• [Work instruction]:
Each line in the entries below that holds the string "games" must be copied.

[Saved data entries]
╔══

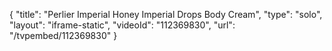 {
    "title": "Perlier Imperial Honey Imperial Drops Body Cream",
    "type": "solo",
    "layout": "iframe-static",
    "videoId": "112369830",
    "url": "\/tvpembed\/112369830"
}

╚══
╔══

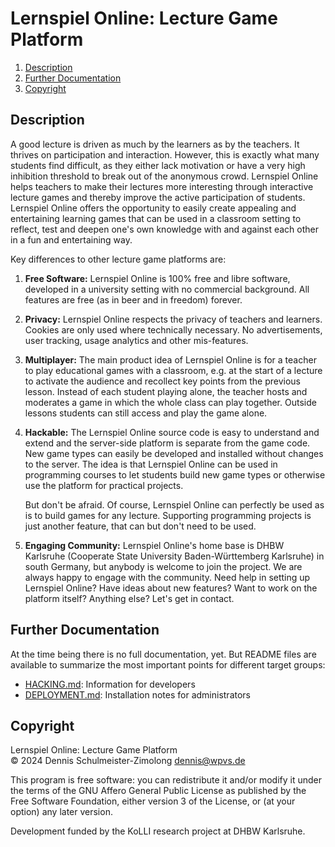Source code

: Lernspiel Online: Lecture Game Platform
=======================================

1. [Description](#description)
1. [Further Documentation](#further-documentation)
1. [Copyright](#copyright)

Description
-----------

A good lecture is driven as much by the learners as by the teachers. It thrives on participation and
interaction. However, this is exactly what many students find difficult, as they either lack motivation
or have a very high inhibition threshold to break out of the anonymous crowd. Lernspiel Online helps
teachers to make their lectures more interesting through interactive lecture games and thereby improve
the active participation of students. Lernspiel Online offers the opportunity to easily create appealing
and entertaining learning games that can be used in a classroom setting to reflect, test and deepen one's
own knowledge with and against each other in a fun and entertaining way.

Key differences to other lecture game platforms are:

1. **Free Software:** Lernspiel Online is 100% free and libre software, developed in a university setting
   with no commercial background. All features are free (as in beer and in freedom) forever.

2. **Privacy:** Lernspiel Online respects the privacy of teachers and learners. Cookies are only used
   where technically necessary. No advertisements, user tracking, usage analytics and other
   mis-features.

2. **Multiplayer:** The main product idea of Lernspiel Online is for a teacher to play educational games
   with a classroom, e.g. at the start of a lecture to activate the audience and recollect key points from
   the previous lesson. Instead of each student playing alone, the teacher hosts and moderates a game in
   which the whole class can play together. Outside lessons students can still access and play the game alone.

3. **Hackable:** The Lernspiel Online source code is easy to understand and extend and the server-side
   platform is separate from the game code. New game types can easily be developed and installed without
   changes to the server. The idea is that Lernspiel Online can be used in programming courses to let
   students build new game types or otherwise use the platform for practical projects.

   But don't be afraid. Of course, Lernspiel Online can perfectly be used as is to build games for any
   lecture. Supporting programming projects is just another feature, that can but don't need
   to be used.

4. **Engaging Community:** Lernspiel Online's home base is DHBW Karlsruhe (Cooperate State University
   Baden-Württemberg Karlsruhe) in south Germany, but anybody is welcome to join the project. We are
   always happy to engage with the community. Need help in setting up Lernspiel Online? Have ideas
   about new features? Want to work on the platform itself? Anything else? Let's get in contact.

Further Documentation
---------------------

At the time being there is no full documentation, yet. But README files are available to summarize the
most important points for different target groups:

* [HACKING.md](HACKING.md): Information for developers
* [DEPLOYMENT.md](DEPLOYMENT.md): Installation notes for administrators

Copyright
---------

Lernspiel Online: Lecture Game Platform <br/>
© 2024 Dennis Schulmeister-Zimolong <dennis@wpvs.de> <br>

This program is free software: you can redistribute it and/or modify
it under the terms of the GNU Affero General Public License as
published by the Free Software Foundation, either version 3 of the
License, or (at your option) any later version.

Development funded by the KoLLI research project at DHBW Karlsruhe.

╚══

• [Written solution]:
teachers to make their lectures more interesting through interactive lecture games and thereby improve
and entertaining learning games that can be used in a classroom setting to reflect, test and deepen one's
2. **Multiplayer:** The main product idea of Lernspiel Online is for a teacher to play educational games
   But don't be afraid. Of course, Lernspiel Online can perfectly be used as is to build games for any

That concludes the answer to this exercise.